> **DATASET CONTENT**
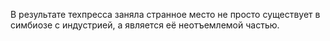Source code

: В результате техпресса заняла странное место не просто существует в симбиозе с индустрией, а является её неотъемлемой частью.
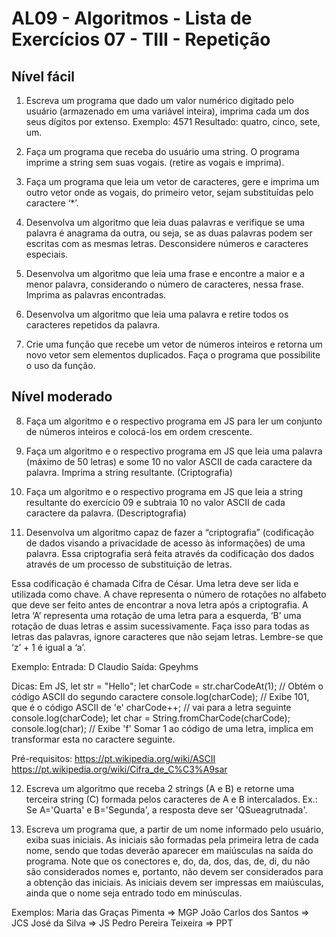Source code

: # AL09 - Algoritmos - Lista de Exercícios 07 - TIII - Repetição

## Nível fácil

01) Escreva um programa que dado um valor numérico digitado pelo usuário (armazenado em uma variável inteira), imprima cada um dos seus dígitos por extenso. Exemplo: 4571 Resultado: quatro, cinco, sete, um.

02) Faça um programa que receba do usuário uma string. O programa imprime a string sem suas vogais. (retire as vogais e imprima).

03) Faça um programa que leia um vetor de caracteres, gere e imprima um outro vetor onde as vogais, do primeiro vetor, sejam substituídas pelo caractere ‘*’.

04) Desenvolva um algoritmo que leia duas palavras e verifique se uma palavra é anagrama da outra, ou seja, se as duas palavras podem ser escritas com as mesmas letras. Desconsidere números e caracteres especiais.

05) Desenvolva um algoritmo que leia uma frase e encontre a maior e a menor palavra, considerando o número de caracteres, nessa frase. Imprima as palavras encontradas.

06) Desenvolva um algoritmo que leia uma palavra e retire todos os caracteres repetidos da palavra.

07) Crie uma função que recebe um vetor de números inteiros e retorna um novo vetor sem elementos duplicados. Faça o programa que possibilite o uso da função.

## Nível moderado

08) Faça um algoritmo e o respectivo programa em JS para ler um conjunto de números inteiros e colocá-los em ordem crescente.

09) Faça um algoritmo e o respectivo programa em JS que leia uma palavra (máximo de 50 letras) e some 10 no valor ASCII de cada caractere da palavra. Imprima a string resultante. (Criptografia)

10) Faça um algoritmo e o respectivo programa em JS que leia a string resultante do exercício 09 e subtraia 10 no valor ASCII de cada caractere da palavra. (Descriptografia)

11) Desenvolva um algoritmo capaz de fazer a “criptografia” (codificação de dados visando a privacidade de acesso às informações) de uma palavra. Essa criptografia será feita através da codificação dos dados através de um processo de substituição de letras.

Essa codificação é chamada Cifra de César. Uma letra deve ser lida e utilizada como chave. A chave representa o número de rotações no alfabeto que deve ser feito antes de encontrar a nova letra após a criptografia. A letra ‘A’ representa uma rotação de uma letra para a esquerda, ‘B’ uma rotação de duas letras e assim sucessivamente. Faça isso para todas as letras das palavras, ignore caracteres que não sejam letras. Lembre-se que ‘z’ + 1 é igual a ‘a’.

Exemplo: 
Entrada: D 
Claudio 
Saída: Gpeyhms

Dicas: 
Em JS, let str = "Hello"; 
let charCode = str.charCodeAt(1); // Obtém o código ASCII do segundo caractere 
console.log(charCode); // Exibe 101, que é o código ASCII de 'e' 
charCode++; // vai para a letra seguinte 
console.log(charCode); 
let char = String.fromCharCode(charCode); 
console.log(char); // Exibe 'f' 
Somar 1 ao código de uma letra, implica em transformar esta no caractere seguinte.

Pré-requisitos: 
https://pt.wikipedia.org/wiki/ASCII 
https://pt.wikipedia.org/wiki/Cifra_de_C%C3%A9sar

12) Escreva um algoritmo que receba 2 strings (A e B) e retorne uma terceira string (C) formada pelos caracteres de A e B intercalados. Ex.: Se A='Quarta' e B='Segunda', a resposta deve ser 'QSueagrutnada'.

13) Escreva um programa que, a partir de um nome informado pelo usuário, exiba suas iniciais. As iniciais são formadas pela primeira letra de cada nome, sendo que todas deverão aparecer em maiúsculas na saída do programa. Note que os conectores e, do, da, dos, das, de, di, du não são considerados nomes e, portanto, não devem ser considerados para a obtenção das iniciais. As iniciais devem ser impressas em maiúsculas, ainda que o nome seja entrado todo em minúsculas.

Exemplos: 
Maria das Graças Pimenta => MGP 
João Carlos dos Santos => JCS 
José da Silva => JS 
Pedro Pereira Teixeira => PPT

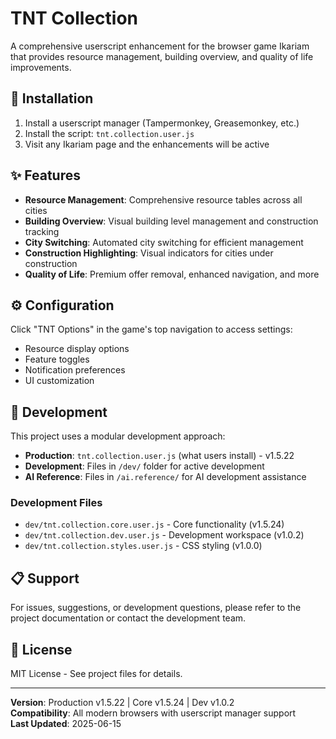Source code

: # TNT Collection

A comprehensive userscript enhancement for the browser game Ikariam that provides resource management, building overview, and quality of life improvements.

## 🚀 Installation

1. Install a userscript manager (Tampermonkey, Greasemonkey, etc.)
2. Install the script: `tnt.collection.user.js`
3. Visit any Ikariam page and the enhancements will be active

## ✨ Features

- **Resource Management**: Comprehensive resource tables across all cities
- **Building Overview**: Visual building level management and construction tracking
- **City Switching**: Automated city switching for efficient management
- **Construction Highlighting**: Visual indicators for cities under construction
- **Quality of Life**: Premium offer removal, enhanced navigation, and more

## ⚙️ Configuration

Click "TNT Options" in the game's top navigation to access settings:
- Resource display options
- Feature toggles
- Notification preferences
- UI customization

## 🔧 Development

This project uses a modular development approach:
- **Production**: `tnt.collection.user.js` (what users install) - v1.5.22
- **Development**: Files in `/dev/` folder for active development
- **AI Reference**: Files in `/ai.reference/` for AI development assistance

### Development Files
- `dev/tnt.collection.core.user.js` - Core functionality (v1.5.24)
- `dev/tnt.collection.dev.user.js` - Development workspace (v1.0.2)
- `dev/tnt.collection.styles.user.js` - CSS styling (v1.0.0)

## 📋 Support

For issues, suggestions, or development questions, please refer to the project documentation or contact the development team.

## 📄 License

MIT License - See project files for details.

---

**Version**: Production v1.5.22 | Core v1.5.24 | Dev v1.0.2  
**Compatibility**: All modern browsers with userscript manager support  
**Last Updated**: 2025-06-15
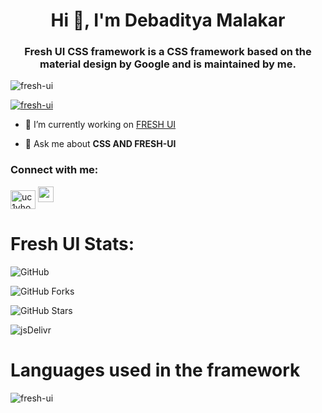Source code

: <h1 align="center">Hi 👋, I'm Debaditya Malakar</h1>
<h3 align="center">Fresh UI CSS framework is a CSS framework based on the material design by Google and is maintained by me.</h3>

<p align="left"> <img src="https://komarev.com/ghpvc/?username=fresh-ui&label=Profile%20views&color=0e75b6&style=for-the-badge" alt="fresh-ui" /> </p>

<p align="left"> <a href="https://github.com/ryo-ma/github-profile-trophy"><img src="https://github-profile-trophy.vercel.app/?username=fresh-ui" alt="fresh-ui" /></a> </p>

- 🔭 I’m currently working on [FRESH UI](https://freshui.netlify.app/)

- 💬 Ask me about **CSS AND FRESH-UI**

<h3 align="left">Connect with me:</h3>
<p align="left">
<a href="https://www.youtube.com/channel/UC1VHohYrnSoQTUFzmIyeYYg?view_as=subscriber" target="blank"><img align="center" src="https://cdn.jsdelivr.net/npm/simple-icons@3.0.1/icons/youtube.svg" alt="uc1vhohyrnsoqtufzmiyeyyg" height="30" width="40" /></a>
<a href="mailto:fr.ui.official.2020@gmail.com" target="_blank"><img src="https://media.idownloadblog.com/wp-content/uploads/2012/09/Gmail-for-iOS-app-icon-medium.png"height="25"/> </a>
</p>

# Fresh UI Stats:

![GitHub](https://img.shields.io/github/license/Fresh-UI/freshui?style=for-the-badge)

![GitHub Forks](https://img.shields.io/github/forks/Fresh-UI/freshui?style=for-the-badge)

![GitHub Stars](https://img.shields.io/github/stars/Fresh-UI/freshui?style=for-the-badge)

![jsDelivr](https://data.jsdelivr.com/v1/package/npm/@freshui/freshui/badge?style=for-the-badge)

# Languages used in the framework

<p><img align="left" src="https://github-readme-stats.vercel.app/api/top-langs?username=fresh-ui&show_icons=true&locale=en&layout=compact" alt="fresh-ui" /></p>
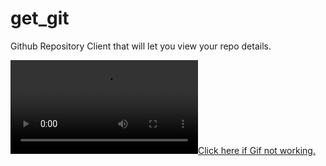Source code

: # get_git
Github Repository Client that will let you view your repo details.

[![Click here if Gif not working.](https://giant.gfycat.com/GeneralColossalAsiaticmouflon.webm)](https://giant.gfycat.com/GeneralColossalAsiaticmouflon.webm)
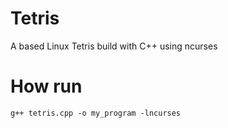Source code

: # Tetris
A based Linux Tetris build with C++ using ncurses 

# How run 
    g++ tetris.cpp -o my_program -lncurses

> **EXERCISE DESCRIPTION**
Copy each entry exactly as written, and drop the pictures from the copy.

> **EXERCISE SOLUTION**
Source code

: В результате техпресса заняла странное место не просто существует в симбиозе с индустрией, а является её неотъемлемой частью.
Source code

: # AL09 - Algoritmos - Lista de Exercícios 07 - TIII - Repetição

## Nível fácil

01) Escreva um programa que dado um valor numérico digitado pelo usuário (armazenado em uma variável inteira), imprima cada um dos seus dígitos por extenso. Exemplo: 4571 Resultado: quatro, cinco, sete, um.

02) Faça um programa que receba do usuário uma string. O programa imprime a string sem suas vogais. (retire as vogais e imprima).

03) Faça um programa que leia um vetor de caracteres, gere e imprima um outro vetor onde as vogais, do primeiro vetor, sejam substituídas pelo caractere ‘*’.

04) Desenvolva um algoritmo que leia duas palavras e verifique se uma palavra é anagrama da outra, ou seja, se as duas palavras podem ser escritas com as mesmas letras. Desconsidere números e caracteres especiais.

05) Desenvolva um algoritmo que leia uma frase e encontre a maior e a menor palavra, considerando o número de caracteres, nessa frase. Imprima as palavras encontradas.

06) Desenvolva um algoritmo que leia uma palavra e retire todos os caracteres repetidos da palavra.

07) Crie uma função que recebe um vetor de números inteiros e retorna um novo vetor sem elementos duplicados. Faça o programa que possibilite o uso da função.

## Nível moderado

08) Faça um algoritmo e o respectivo programa em JS para ler um conjunto de números inteiros e colocá-los em ordem crescente.

09) Faça um algoritmo e o respectivo programa em JS que leia uma palavra (máximo de 50 letras) e some 10 no valor ASCII de cada caractere da palavra. Imprima a string resultante. (Criptografia)

10) Faça um algoritmo e o respectivo programa em JS que leia a string resultante do exercício 09 e subtraia 10 no valor ASCII de cada caractere da palavra. (Descriptografia)

11) Desenvolva um algoritmo capaz de fazer a “criptografia” (codificação de dados visando a privacidade de acesso às informações) de uma palavra. Essa criptografia será feita através da codificação dos dados através de um processo de substituição de letras.

Essa codificação é chamada Cifra de César. Uma letra deve ser lida e utilizada como chave. A chave representa o número de rotações no alfabeto que deve ser feito antes de encontrar a nova letra após a criptografia. A letra ‘A’ representa uma rotação de uma letra para a esquerda, ‘B’ uma rotação de duas letras e assim sucessivamente. Faça isso para todas as letras das palavras, ignore caracteres que não sejam letras. Lembre-se que ‘z’ + 1 é igual a ‘a’.

Exemplo: 
Entrada: D 
Claudio 
Saída: Gpeyhms

Dicas: 
Em JS, let str = "Hello"; 
let charCode = str.charCodeAt(1); // Obtém o código ASCII do segundo caractere 
console.log(charCode); // Exibe 101, que é o código ASCII de 'e' 
charCode++; // vai para a letra seguinte 
console.log(charCode); 
let char = String.fromCharCode(charCode); 
console.log(char); // Exibe 'f' 
Somar 1 ao código de uma letra, implica em transformar esta no caractere seguinte.

Pré-requisitos: 
https://pt.wikipedia.org/wiki/ASCII 
https://pt.wikipedia.org/wiki/Cifra_de_C%C3%A9sar

12) Escreva um algoritmo que receba 2 strings (A e B) e retorne uma terceira string (C) formada pelos caracteres de A e B intercalados. Ex.: Se A='Quarta' e B='Segunda', a resposta deve ser 'QSueagrutnada'.

13) Escreva um programa que, a partir de um nome informado pelo usuário, exiba suas iniciais. As iniciais são formadas pela primeira letra de cada nome, sendo que todas deverão aparecer em maiúsculas na saída do programa. Note que os conectores e, do, da, dos, das, de, di, du não são considerados nomes e, portanto, não devem ser considerados para a obtenção das iniciais. As iniciais devem ser impressas em maiúsculas, ainda que o nome seja entrado todo em minúsculas.

Exemplos: 
Maria das Graças Pimenta => MGP 
João Carlos dos Santos => JCS 
José da Silva => JS 
Pedro Pereira Teixeira => PPT

Source code

: # TNT Collection

A comprehensive userscript enhancement for the browser game Ikariam that provides resource management, building overview, and quality of life improvements.

## 🚀 Installation

1. Install a userscript manager (Tampermonkey, Greasemonkey, etc.)
2. Install the script: `tnt.collection.user.js`
3. Visit any Ikariam page and the enhancements will be active

## ✨ Features

- **Resource Management**: Comprehensive resource tables across all cities
- **Building Overview**: Visual building level management and construction tracking
- **City Switching**: Automated city switching for efficient management
- **Construction Highlighting**: Visual indicators for cities under construction
- **Quality of Life**: Premium offer removal, enhanced navigation, and more

## ⚙️ Configuration

Click "TNT Options" in the game's top navigation to access settings:
- Resource display options
- Feature toggles
- Notification preferences
- UI customization

## 🔧 Development

This project uses a modular development approach:
- **Production**: `tnt.collection.user.js` (what users install) - v1.5.22
- **Development**: Files in `/dev/` folder for active development
- **AI Reference**: Files in `/ai.reference/` for AI development assistance

### Development Files
- `dev/tnt.collection.core.user.js` - Core functionality (v1.5.24)
- `dev/tnt.collection.dev.user.js` - Development workspace (v1.0.2)
- `dev/tnt.collection.styles.user.js` - CSS styling (v1.0.0)

## 📋 Support

For issues, suggestions, or development questions, please refer to the project documentation or contact the development team.

## 📄 License

MIT License - See project files for details.

---

**Version**: Production v1.5.22 | Core v1.5.24 | Dev v1.0.2  
**Compatibility**: All modern browsers with userscript manager support  
**Last Updated**: 2025-06-15
Source code

: <h1 align="center">Hi 👋, I'm Debaditya Malakar</h1>
<h3 align="center">Fresh UI CSS framework is a CSS framework based on the material design by Google and is maintained by me.</h3>

<p align="left"> <img src="https://komarev.com/ghpvc/?username=fresh-ui&label=Profile%20views&color=0e75b6&style=for-the-badge" alt="fresh-ui" /> </p>

<p align="left"> <a href="https://github.com/ryo-ma/github-profile-trophy"><img src="https://github-profile-trophy.vercel.app/?username=fresh-ui" alt="fresh-ui" /></a> </p>

- 🔭 I’m currently working on [FRESH UI](https://freshui.netlify.app/)

- 💬 Ask me about **CSS AND FRESH-UI**

<h3 align="left">Connect with me:</h3>
<p align="left">
<a href="https://www.youtube.com/channel/UC1VHohYrnSoQTUFzmIyeYYg?view_as=subscriber" target="blank"><img align="center" src="https://cdn.jsdelivr.net/npm/simple-icons@3.0.1/icons/youtube.svg" alt="uc1vhohyrnsoqtufzmiyeyyg" height="30" width="40" /></a>
<a href="mailto:fr.ui.official.2020@gmail.com" target="_blank"><img src="https://media.idownloadblog.com/wp-content/uploads/2012/09/Gmail-for-iOS-app-icon-medium.png"height="25"/> </a>
</p>

# Fresh UI Stats:

![GitHub](https://img.shields.io/github/license/Fresh-UI/freshui?style=for-the-badge)

![GitHub Forks](https://img.shields.io/github/forks/Fresh-UI/freshui?style=for-the-badge)

![GitHub Stars](https://img.shields.io/github/stars/Fresh-UI/freshui?style=for-the-badge)

![jsDelivr](https://data.jsdelivr.com/v1/package/npm/@freshui/freshui/badge?style=for-the-badge)

# Languages used in the framework

<p><img align="left" src="https://github-readme-stats.vercel.app/api/top-langs?username=fresh-ui&show_icons=true&locale=en&layout=compact" alt="fresh-ui" /></p>
Source code

: # get_git
Github Repository Client that will let you view your repo details.

[![Click here if Gif not working.](https://giant.gfycat.com/GeneralColossalAsiaticmouflon.webm)](https://giant.gfycat.com/GeneralColossalAsiaticmouflon.webm)
Source code

: # Tetris
A based Linux Tetris build with C++ using ncurses 

# How run 
    g++ tetris.cpp -o my_program -lncurses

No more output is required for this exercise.